Due to a conversation we got into, Brian commented on the fact that this diary has been pretty focused on my lack of a relationship. I wish I could say he was wrong. But he’s not. And that bugs me. I don’t want to be desperate for a relationship. I don’t want to have it consume me. I really want to get back to that point where I’m okay with being single and stay there.
But it’s difficult. Right now, I’m going through this whole thing where I’m becoming more aware of my sexual nature again. And at the risk of giving out too much information, my libido seems to be on the rise right now. It’s difficult to be going through these kinds of processes and not feel some stress over the fact that I have no one to explore that side of myself with.

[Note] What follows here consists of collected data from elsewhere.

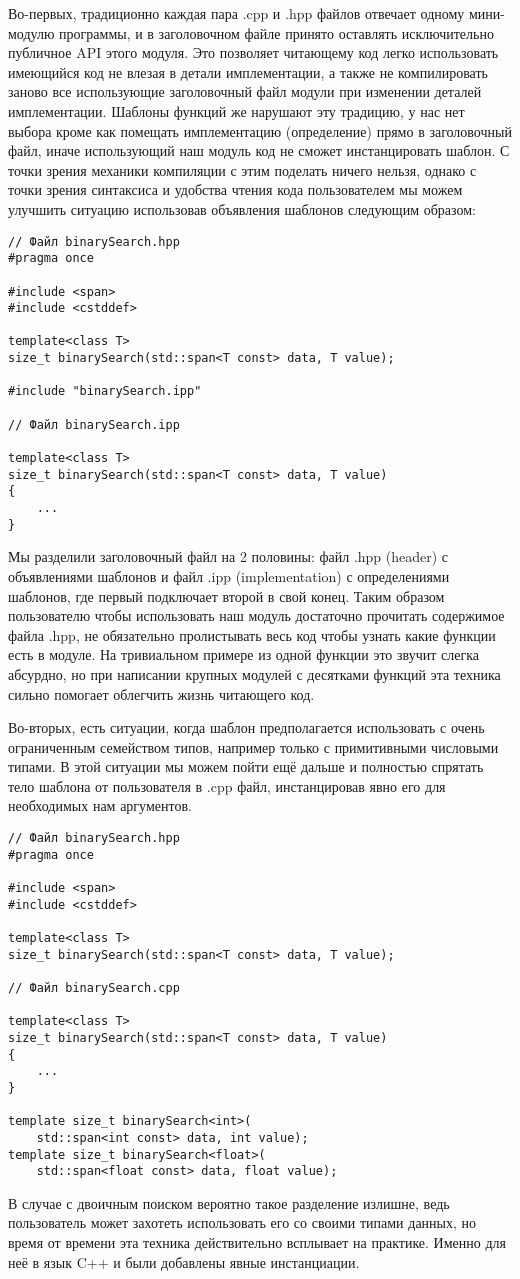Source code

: Во-первых, традиционно каждая пара .cpp и .hpp файлов отвечает одному мини-модулю программы, и в заголовочном файле принято оставлять исключительно публичное API этого модуля. Это позволяет читающему код легко использовать имеющийся код не влезая в детали имплементации, а также не компилировать заново все использующие заголовочный файл модули при изменении деталей имплементации. Шаблоны функций же нарушают эту традицию, у нас нет выбора кроме как помещать имплементацию (определение) прямо в заголовочный файл, иначе использующий наш модуль код не сможет инстанцировать шаблон. С точки зрения механики компиляции с этим поделать ничего нельзя, однако с точки зрения синтаксиса и удобства чтения кода пользователем мы можем улучшить ситуацию использовав объявления шаблонов следующим образом:
\begin{verbatim}
// Файл binarySearch.hpp
#pragma once

#include <span>
#include <cstddef>

template<class T>
size_t binarySearch(std::span<T const> data, T value);

#include "binarySearch.ipp"

// Файл binarySearch.ipp

template<class T>
size_t binarySearch(std::span<T const> data, T value)
{
    ...
}
\end{verbatim}
Мы разделили заголовочный файл на 2 половины: файл .hpp (header) с объявлениями шаблонов и файл .ipp (implementation) с определениями шаблонов, где первый подключает второй в свой конец. Таким образом пользователю чтобы использовать наш модуль достаточно прочитать содержимое файла .hpp, не обязательно пролистывать весь код чтобы узнать какие функции есть в модуле. На тривиальном примере из одной функции это звучит слегка абсурдно, но при написании крупных модулей с десятками функций эта техника сильно помогает облегчить жизнь читающего код.

Во-вторых, есть ситуации, когда шаблон предполагается использовать с очень ограниченным семейством типов, например только с примитивными числовыми типами. В этой ситуации мы можем пойти ещё дальше и полностью спрятать тело шаблона от пользователя в .cpp файл, инстанцировав явно его для необходимых нам аргументов.
\begin{verbatim}
// Файл binarySearch.hpp
#pragma once

#include <span>
#include <cstddef>

template<class T>
size_t binarySearch(std::span<T const> data, T value);

// Файл binarySearch.cpp

template<class T>
size_t binarySearch(std::span<T const> data, T value)
{
    ...
}

template size_t binarySearch<int>(
    std::span<int const> data, int value);
template size_t binarySearch<float>(
    std::span<float const> data, float value);
\end{verbatim}
В случае с двоичным поиском вероятно такое разделение излишне, ведь пользователь может захотеть использовать его со своими типами данных, но время от времени эта техника действительно всплывает на практике. Именно для неё в язык C++ и были добавлены явные инстанциации.

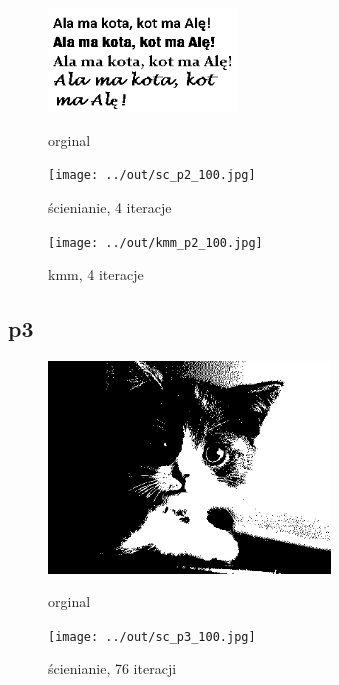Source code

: \documentclass[a4paper,12pt]{article}
\begin{document}
\begin{figure}[h!]
\begin{minipage}[t]{5cm}
\begin{center}
\includegraphics[width=5cm]{../in/p2.jpg}
\caption{orginal}
\end{center}
\end{minipage}
\hfill
\begin{minipage}[t]{5cm}
\begin{center}
\texttt{[image: ../out/sc\_p2\_100.jpg]}
\caption{ścienianie, 4 iteracje}
\end{center}
\end{minipage}
\hfill
\begin{minipage}[t]{5cm}
\begin{center}
\texttt{[image: ../out/kmm\_p2\_100.jpg]}
\caption{kmm, 4 iteracje}
\end{center}
\end{minipage}
\end{figure}



\newpage
\subsection{p3}

\begin{figure}[h!]
\begin{minipage}[t]{7.5cm}
\begin{center}
\includegraphics[width=7.5cm]{../in/p3.jpg}
\caption{orginal}
\end{center}
\end{minipage}
\hfill
\begin{minipage}[t]{7.5cm}
\begin{center}
\texttt{[image: ../out/sc\_p3\_100.jpg]}
\caption{ścienianie, 76 iteracji}
\end{center}
\end{minipage}
\end{figure}
\end{document}
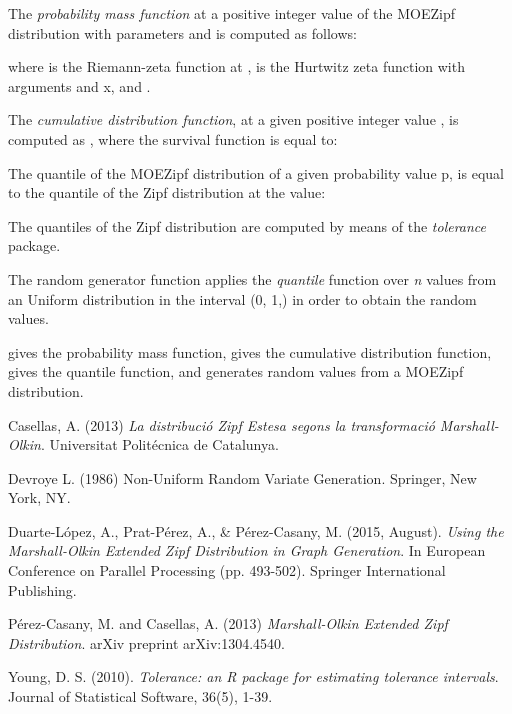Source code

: \documentclass[letterpaper]{book}
\begin{document}
\begin{Details}\relax
The \emph{probability mass function} at a positive integer value  of the MOEZipf distribution with
parameters \eqn{\alpha}{} and \eqn{\beta}{} is computed as follows:


where \eqn{\zeta(\alpha)}{} is the Riemann-zeta function at \eqn{\alpha}{}, 
is the Hurtwitz zeta function with arguments \eqn{\alpha}{} and x, and .

The \emph{cumulative distribution function}, at a given positive integer value ,
is computed as , where the survival function  is equal to:

The quantile of the MOEZipf\eqn{(\alpha, \beta)}{} distribution of a given probability value p,
is equal to the quantile of the Zipf\eqn{(\alpha)}{} distribution at the value:

The quantiles of the Zipf\eqn{(\alpha)}{} distribution are computed by means of the \emph{tolerance}
package.

The random generator function applies the \emph{quantile} function over \emph{n} values
from an Uniform distribution in the interval (0, 1,) in order to obtain
the random values.
\end{Details}
%
\begin{Value}

 gives the probability mass function,
 gives the cumulative distribution function,
 gives the quantile function, and
 generates random values from a MOEZipf distribution.
\end{Value}
%
\begin{References}\relax

Casellas, A. (2013) \emph{La distribució Zipf Estesa segons la transformació Marshall-Olkin}. Universitat Politécnica de Catalunya.

Devroye L. (1986) Non-Uniform Random Variate Generation. Springer, New York, NY.

Duarte-López, A., Prat-Pérez, A., \& Pérez-Casany, M. (2015, August). \emph{Using the Marshall-Olkin Extended Zipf Distribution in Graph Generation}. In European Conference on Parallel Processing (pp. 493-502). Springer International Publishing.

Pérez-Casany, M. and Casellas, A. (2013) \emph{Marshall-Olkin Extended Zipf Distribution}. arXiv preprint arXiv:1304.4540.

Young, D. S. (2010). \emph{Tolerance: an R package for estimating tolerance intervals}. Journal of Statistical Software, 36(5), 1-39.

\end{References}
\end{document}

Of course, the other thing I’m starting to realize is that my desire for a relationship is in part a desire to be able to put an end to the socializing thing. As I’ve said before, this whole thing of getting out more, doing things, and meeting people is all new to me. And while I’ve enjoyed it, it’s not entirely comfortable for me. It’s different. And there’s that part of me that would like to dream of only doing it until I find my special someone and then retreat back into the familiarity of my comfort zones.
Of course, rationally, I know that’d be a mistake. Truth be told, even if I were to meet the man I’ll spend the rest of my life with tomorrow, I still need to work on building up a network of friends and a general social life. I still need to learn to find and enjoy activities. I still need to meet more people and face new experiences. If I was to retreat back into my solitude, even with a wonderful guy who’s perfect for me, I’d ultimately be doing myself a horrible disservice.
And yet, I can’t deny how attractive or tempting an idea it is right now.